At the time of Jesus Christ’s entry into Jerusalem, the Jewish people cried out: “blessed is He Who cometh in the name of the Lord” (St. Matthew 21:9), thinking that Christ, taking the throne of David, would deliver them from Roman rule. But you and I, repeating these words, know that Christ is going to Jerusalem to suffer, to deliver us from the dominion of the devil, sin, damnation, and death. Let us not leave Him, brothers and sisters, alone in the midst of approaching suffering. Let us remember that the whole life of the Head of our salvation was a single Cross, which is made up of an innumerable number of crosses of all people, just as the sea is made up of drops.
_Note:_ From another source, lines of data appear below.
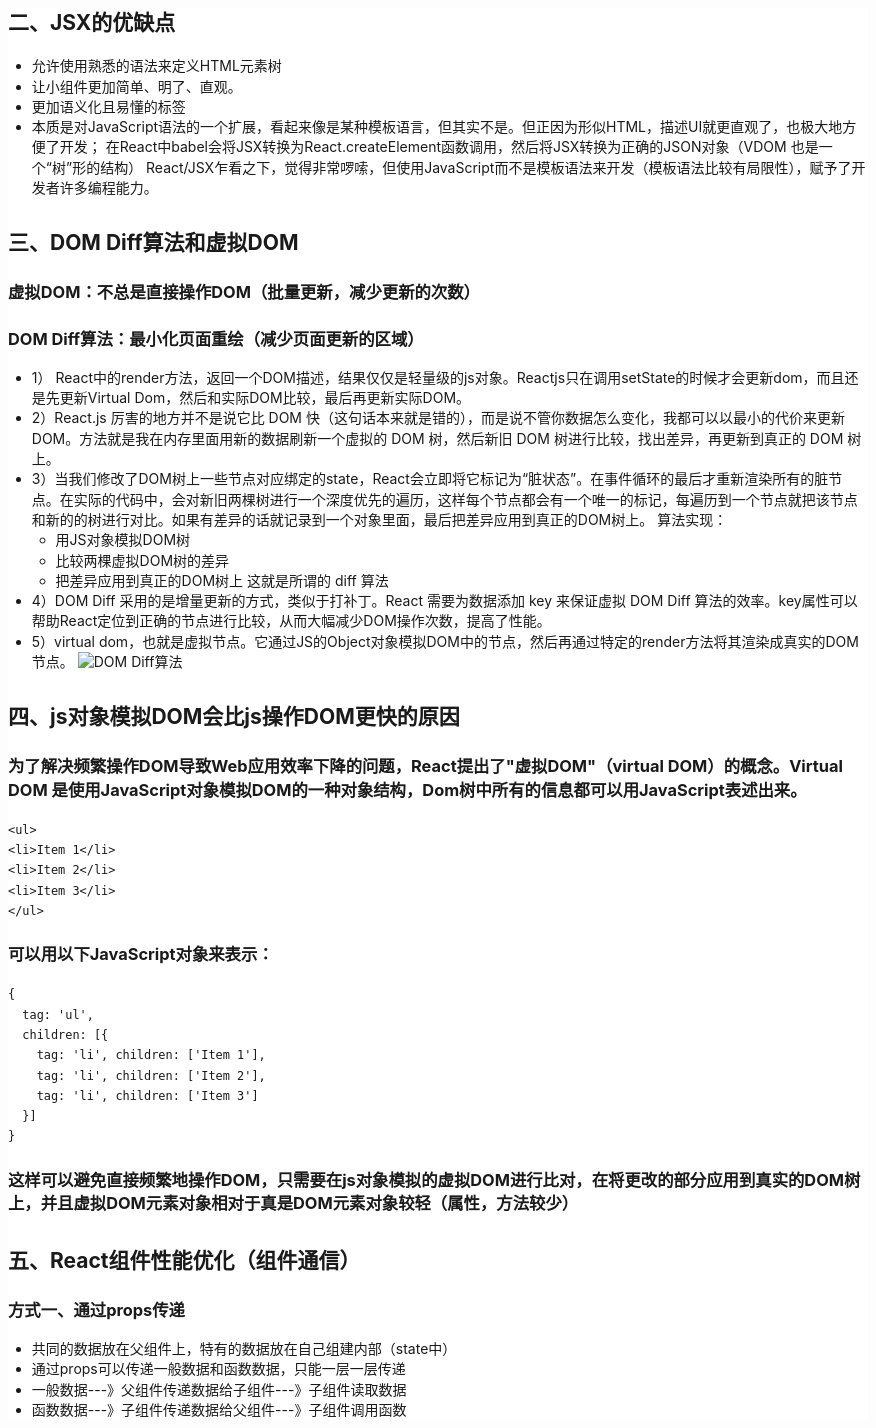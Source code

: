 ## 二、JSX的优缺点
- 允许使用熟悉的语法来定义HTML元素树 
- 让小组件更加简单、明了、直观。 
- 更加语义化且易懂的标签 
- 本质是对JavaScript语法的一个扩展，看起来像是某种模板语言，但其实不是。但正因为形似HTML，描述UI就更直观了，也极大地方便了开发； 在React中babel会将JSX转换为React.createElement函数调用，然后将JSX转换为正确的JSON对象（VDOM 也是一个“树”形的结构） React/JSX乍看之下，觉得非常啰嗦，但使用JavaScript而不是模板语法来开发（模板语法比较有局限性），赋予了开发者许多编程能力。

## 三、DOM Diff算法和虚拟DOM
### 虚拟DOM：不总是直接操作DOM（批量更新，减少更新的次数）
### DOM Diff算法：最小化页面重绘（减少页面更新的区域）
- 1） React中的render方法，返回一个DOM描述，结果仅仅是轻量级的js对象。Reactjs只在调用setState的时候才会更新dom，而且还是先更新Virtual Dom，然后和实际DOM比较，最后再更新实际DOM。
- 2）React.js 厉害的地方并不是说它比 DOM 快（这句话本来就是错的），而是说不管你数据怎么变化，我都可以以最小的代价来更新 DOM。方法就是我在内存里面用新的数据刷新一个虚拟的 DOM 树，然后新旧 DOM 树进行比较，找出差异，再更新到真正的 DOM 树上。
- 3）当我们修改了DOM树上一些节点对应绑定的state，React会立即将它标记为“脏状态”。在事件循环的最后才重新渲染所有的脏节点。在实际的代码中，会对新旧两棵树进行一个深度优先的遍历，这样每个节点都会有一个唯一的标记，每遍历到一个节点就把该节点和新的的树进行对比。如果有差异的话就记录到一个对象里面，最后把差异应用到真正的DOM树上。 算法实现：
	- 用JS对象模拟DOM树
	- 比较两棵虚拟DOM树的差异
	- 把差异应用到真正的DOM树上 这就是所谓的 diff 算法
- 4）DOM Diff 采用的是增量更新的方式，类似于打补丁。React 需要为数据添加 key 来保证虚拟 DOM Diff 算法的效率。key属性可以帮助React定位到正确的节点进行比较，从而大幅减少DOM操作次数，提高了性能。
- 5）virtual dom，也就是虚拟节点。它通过JS的Object对象模拟DOM中的节点，然后再通过特定的render方法将其渲染成真实的DOM节点。
![DOM Diff算法](https://i.imgur.com/sncstMb.png)

## 四、js对象模拟DOM会比js操作DOM更快的原因
### 为了解决频繁操作DOM导致Web应用效率下降的问题，React提出了"虚拟DOM"（virtual DOM）的概念。Virtual DOM 是使用JavaScript对象模拟DOM的一种对象结构，Dom树中所有的信息都可以用JavaScript表述出来。
	<ul>
  	<li>Item 1</li>
  	<li>Item 2</li>
  	<li>Item 3</li>
	</ul>
### 可以用以下JavaScript对象来表示：
	{
	  tag: 'ul',
	  children: [{
	    tag: 'li', children: ['Item 1'],
	    tag: 'li', children: ['Item 2'],
	    tag: 'li', children: ['Item 3']
	  }]
	}
### 这样可以避免直接频繁地操作DOM，只需要在js对象模拟的虚拟DOM进行比对，在将更改的部分应用到真实的DOM树上，并且虚拟DOM元素对象相对于真是DOM元素对象较轻（属性，方法较少）
## 五、React组件性能优化（组件通信）
### 方式一、通过props传递
- 共同的数据放在父组件上，特有的数据放在自己组建内部（state中）
- 通过props可以传递一般数据和函数数据，只能一层一层传递
- 一般数据---》父组件传递数据给子组件---》子组件读取数据
- 函数数据---》子组件传递数据给父组件---》子组件调用函数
And no one touched His burden, except to make it heavier. Let us try, to the best of our feeble strength, to sympathize with Him, to detach ourselves, at least for a short time during the Holy Week, from our worldly carelessness and vanity, and to reflect on His sufferings, which were accepted for us.
So, the Lord is coming to His voluntary Passion for the sake of our salvation — remember us, O Lord, when Thou comest, in They kingdom.